El hijo de los Leander que se fue
a vivir a Nueva York era padre de un hijo, un chico delgado y sensible que se parecía
a Elsie. El joven murió a los veintitrés años, su padre murió pocos años después
y dejó todo su dinero a su familia de la granja de Nueva Inglaterra. Los otros dos
hijos Leander, los que se habían marchado a vivir al Oeste, vivieron allí con el
hermano del padre, un granjero, hasta su mayoría de edad. Will, el más joven, consiguió
trabajo de maquinista. Perdió la vida una gélida mañana de invierno. Cuando el tren
de carga que conducía salió de la ciudad de Des Moines, el chico tuvo que subir
al techo de los vagones. Resbaló y murió en el acto. Ese fue su triste final.

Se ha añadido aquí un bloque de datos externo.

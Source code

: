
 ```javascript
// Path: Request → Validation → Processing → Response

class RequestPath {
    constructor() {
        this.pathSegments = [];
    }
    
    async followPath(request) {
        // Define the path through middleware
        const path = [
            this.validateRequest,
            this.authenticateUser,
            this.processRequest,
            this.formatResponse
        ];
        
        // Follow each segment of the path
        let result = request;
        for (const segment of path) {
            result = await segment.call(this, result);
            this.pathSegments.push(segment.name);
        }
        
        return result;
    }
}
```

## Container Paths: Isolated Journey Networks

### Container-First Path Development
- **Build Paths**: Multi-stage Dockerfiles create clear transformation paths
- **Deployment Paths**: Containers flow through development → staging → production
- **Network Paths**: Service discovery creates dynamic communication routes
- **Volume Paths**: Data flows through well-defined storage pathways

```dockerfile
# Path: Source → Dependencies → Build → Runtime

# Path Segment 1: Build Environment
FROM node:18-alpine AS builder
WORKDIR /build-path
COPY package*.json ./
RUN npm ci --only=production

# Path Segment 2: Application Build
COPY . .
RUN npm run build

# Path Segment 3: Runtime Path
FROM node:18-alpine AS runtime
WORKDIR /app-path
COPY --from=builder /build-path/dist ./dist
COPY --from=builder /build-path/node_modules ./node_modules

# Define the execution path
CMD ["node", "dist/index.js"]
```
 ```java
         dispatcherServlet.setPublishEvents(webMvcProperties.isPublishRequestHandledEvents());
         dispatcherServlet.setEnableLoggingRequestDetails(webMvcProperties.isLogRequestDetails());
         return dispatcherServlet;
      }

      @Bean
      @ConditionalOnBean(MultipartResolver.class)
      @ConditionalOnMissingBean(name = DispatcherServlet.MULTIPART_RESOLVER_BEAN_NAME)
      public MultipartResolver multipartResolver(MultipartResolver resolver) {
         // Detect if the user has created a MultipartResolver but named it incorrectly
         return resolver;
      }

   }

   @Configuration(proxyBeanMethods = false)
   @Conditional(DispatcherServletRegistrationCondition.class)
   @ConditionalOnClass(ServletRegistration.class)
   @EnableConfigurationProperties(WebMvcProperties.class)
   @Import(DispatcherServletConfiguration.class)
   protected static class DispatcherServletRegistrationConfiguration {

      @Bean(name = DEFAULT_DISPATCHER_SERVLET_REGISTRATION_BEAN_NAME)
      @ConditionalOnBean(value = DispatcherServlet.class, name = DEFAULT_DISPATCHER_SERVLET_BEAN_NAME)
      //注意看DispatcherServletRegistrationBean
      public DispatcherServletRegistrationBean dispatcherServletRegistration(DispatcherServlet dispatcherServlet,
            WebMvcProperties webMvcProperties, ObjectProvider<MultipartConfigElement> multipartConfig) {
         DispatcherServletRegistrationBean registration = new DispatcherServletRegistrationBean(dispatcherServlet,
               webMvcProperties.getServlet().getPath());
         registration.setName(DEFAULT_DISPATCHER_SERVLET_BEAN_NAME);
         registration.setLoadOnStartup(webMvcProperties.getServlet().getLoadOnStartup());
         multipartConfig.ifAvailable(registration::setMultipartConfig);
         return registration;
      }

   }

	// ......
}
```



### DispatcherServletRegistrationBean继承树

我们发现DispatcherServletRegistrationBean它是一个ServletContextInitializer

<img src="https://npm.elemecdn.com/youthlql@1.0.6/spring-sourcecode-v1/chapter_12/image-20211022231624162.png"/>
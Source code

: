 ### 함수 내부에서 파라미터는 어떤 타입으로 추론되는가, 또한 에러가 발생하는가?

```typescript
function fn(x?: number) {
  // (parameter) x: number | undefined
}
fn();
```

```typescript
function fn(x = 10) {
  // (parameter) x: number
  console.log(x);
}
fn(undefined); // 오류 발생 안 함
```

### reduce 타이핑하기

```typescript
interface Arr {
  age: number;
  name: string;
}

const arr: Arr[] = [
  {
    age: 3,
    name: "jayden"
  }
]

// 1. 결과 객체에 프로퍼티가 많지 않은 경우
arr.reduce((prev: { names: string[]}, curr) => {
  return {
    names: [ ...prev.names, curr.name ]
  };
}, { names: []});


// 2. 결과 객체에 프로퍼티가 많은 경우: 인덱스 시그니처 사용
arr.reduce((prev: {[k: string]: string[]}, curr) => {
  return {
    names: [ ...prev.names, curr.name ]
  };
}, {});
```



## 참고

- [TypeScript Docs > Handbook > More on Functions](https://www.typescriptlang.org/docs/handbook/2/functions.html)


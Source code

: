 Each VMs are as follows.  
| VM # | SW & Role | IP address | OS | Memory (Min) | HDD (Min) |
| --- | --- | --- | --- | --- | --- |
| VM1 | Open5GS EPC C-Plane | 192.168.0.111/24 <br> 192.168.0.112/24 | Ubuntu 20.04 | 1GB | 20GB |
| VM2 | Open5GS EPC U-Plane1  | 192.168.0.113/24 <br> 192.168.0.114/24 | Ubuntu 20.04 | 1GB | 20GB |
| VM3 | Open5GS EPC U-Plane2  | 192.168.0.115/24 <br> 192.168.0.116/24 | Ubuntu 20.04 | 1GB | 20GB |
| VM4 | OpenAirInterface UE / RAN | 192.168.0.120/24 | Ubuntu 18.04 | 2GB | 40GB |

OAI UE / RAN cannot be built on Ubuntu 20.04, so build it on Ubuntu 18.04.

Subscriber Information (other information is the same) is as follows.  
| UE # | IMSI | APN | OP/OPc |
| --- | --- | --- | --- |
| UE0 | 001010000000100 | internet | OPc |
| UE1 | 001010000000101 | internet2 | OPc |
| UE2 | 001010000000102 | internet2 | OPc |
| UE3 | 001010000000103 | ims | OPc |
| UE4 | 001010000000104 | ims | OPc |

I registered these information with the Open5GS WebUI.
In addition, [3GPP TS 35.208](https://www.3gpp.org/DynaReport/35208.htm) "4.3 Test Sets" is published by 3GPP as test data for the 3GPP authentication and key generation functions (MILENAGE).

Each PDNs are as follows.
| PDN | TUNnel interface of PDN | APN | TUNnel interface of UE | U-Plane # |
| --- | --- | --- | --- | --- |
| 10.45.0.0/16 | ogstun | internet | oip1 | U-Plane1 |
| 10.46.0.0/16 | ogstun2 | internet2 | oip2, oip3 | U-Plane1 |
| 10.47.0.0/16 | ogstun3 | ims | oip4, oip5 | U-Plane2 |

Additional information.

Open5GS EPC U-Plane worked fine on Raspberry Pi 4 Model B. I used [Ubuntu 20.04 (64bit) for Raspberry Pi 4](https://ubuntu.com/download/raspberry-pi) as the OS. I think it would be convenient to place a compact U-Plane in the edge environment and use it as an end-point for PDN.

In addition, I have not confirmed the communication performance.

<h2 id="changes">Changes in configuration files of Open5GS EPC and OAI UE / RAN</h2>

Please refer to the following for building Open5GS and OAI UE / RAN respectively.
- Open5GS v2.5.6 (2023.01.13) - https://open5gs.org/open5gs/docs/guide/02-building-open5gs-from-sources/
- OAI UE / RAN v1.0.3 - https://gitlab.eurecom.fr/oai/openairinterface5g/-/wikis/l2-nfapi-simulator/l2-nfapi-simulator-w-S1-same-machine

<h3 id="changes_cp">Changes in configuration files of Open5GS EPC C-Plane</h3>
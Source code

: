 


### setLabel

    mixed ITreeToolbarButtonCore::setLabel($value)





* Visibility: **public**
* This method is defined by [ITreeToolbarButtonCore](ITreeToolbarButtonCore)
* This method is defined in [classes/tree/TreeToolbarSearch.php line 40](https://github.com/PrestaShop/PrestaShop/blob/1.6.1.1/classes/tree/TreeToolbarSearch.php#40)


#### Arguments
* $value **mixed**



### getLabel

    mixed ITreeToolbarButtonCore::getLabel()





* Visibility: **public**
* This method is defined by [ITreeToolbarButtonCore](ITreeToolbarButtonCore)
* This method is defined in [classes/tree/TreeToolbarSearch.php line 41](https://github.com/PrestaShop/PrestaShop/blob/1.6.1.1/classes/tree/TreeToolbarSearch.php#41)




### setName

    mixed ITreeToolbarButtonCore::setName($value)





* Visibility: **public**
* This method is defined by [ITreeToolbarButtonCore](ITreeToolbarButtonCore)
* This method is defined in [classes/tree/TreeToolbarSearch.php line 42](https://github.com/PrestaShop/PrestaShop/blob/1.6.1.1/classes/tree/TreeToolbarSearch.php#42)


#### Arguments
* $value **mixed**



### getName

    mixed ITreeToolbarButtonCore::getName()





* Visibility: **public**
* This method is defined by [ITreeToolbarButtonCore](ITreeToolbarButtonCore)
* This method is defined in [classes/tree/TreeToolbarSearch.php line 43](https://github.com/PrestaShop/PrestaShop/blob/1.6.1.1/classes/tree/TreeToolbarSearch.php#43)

De la nueva generación únicamente
seguían con vida Elsie y Tom, el hermano mayor que nunca había llegado a conocer.
Un día, sus padres comentaron la posibilidad de irse al Oeste para reunirse con
su hijo. Tardaron dos años en tomar la decisión y otro más en vender la granja y
hacer los preparativos correspondientes. Durante todo ese tiempo, Elsie no fue realmente
consciente de los cambios que iba a sufrir su vida.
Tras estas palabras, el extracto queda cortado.